## Input for this task

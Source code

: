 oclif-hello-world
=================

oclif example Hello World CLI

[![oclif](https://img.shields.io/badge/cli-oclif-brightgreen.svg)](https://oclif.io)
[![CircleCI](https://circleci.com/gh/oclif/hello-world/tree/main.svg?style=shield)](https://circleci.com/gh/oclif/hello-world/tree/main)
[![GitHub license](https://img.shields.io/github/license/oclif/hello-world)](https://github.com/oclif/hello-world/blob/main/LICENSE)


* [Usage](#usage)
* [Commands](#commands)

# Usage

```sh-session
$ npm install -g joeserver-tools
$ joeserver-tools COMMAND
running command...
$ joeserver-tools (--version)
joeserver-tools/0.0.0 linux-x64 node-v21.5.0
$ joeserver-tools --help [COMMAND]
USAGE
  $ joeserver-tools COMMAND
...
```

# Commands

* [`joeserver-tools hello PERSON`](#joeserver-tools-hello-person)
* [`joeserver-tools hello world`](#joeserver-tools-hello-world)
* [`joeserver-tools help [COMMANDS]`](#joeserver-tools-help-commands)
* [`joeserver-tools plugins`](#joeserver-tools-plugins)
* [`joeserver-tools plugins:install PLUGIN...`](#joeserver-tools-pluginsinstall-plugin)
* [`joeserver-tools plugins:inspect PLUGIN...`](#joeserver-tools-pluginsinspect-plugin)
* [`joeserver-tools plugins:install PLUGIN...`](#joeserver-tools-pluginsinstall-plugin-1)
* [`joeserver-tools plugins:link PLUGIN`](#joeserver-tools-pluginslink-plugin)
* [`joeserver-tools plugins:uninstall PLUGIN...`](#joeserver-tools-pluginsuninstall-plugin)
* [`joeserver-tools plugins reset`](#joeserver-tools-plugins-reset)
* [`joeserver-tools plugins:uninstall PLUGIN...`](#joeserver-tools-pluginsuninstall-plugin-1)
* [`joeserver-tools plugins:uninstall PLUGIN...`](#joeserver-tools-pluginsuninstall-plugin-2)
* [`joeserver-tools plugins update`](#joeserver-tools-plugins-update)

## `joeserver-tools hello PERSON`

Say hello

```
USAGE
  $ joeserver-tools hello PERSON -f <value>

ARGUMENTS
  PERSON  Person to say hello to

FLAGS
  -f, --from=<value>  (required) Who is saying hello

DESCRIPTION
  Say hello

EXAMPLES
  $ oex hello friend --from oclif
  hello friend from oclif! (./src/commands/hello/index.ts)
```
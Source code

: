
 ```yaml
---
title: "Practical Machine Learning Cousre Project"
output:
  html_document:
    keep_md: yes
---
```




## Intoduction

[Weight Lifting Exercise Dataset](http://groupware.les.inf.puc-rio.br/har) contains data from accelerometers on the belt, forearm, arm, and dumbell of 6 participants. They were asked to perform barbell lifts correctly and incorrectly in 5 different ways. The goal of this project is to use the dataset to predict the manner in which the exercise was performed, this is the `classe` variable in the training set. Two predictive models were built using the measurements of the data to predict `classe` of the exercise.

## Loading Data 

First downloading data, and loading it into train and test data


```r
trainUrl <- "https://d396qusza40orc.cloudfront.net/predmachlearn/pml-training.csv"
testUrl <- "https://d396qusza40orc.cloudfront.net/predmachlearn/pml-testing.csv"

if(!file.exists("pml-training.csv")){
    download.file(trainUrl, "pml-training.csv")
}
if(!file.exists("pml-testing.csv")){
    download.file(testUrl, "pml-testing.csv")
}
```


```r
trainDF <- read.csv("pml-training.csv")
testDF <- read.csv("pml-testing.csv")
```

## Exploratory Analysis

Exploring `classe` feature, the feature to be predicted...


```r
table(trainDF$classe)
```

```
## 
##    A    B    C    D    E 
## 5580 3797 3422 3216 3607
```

## Directions for this task
Retype each line above, keeping every character.

## Answer area
Source code

: oclif-hello-world
=================

oclif example Hello World CLI

[![oclif](https://img.shields.io/badge/cli-oclif-brightgreen.svg)](https://oclif.io)
[![CircleCI](https://circleci.com/gh/oclif/hello-world/tree/main.svg?style=shield)](https://circleci.com/gh/oclif/hello-world/tree/main)
[![GitHub license](https://img.shields.io/github/license/oclif/hello-world)](https://github.com/oclif/hello-world/blob/main/LICENSE)


* [Usage](#usage)
* [Commands](#commands)

# Usage

```sh-session
$ npm install -g joeserver-tools
$ joeserver-tools COMMAND
running command...
$ joeserver-tools (--version)
joeserver-tools/0.0.0 linux-x64 node-v21.5.0
$ joeserver-tools --help [COMMAND]
USAGE
  $ joeserver-tools COMMAND
...
```

# Commands

* [`joeserver-tools hello PERSON`](#joeserver-tools-hello-person)
* [`joeserver-tools hello world`](#joeserver-tools-hello-world)
* [`joeserver-tools help [COMMANDS]`](#joeserver-tools-help-commands)
* [`joeserver-tools plugins`](#joeserver-tools-plugins)
* [`joeserver-tools plugins:install PLUGIN...`](#joeserver-tools-pluginsinstall-plugin)
* [`joeserver-tools plugins:inspect PLUGIN...`](#joeserver-tools-pluginsinspect-plugin)
* [`joeserver-tools plugins:install PLUGIN...`](#joeserver-tools-pluginsinstall-plugin-1)
* [`joeserver-tools plugins:link PLUGIN`](#joeserver-tools-pluginslink-plugin)
* [`joeserver-tools plugins:uninstall PLUGIN...`](#joeserver-tools-pluginsuninstall-plugin)
* [`joeserver-tools plugins reset`](#joeserver-tools-plugins-reset)
* [`joeserver-tools plugins:uninstall PLUGIN...`](#joeserver-tools-pluginsuninstall-plugin-1)
* [`joeserver-tools plugins:uninstall PLUGIN...`](#joeserver-tools-pluginsuninstall-plugin-2)
* [`joeserver-tools plugins update`](#joeserver-tools-plugins-update)

## `joeserver-tools hello PERSON`

Say hello

```
USAGE
  $ joeserver-tools hello PERSON -f <value>

ARGUMENTS
  PERSON  Person to say hello to

FLAGS
  -f, --from=<value>  (required) Who is saying hello

DESCRIPTION
  Say hello

EXAMPLES
  $ oex hello friend --from oclif
  hello friend from oclif! (./src/commands/hello/index.ts)
```
Source code

:
 ```yaml
---
title: "Practical Machine Learning Cousre Project"
output:
  html_document:
    keep_md: yes
---
```




## Intoduction

[Weight Lifting Exercise Dataset](http://groupware.les.inf.puc-rio.br/har) contains data from accelerometers on the belt, forearm, arm, and dumbell of 6 participants. They were asked to perform barbell lifts correctly and incorrectly in 5 different ways. The goal of this project is to use the dataset to predict the manner in which the exercise was performed, this is the `classe` variable in the training set. Two predictive models were built using the measurements of the data to predict `classe` of the exercise.

## Loading Data 

First downloading data, and loading it into train and test data


```r
trainUrl <- "https://d396qusza40orc.cloudfront.net/predmachlearn/pml-training.csv"
testUrl <- "https://d396qusza40orc.cloudfront.net/predmachlearn/pml-testing.csv"

if(!file.exists("pml-training.csv")){
    download.file(trainUrl, "pml-training.csv")
}
if(!file.exists("pml-testing.csv")){
    download.file(testUrl, "pml-testing.csv")
}
```


```r
trainDF <- read.csv("pml-training.csv")
testDF <- read.csv("pml-testing.csv")
```

## Exploratory Analysis

Exploring `classe` feature, the feature to be predicted...


```r
table(trainDF$classe)
```

```
## 
##    A    B    C    D    E 
## 5580 3797 3422 3216 3607
```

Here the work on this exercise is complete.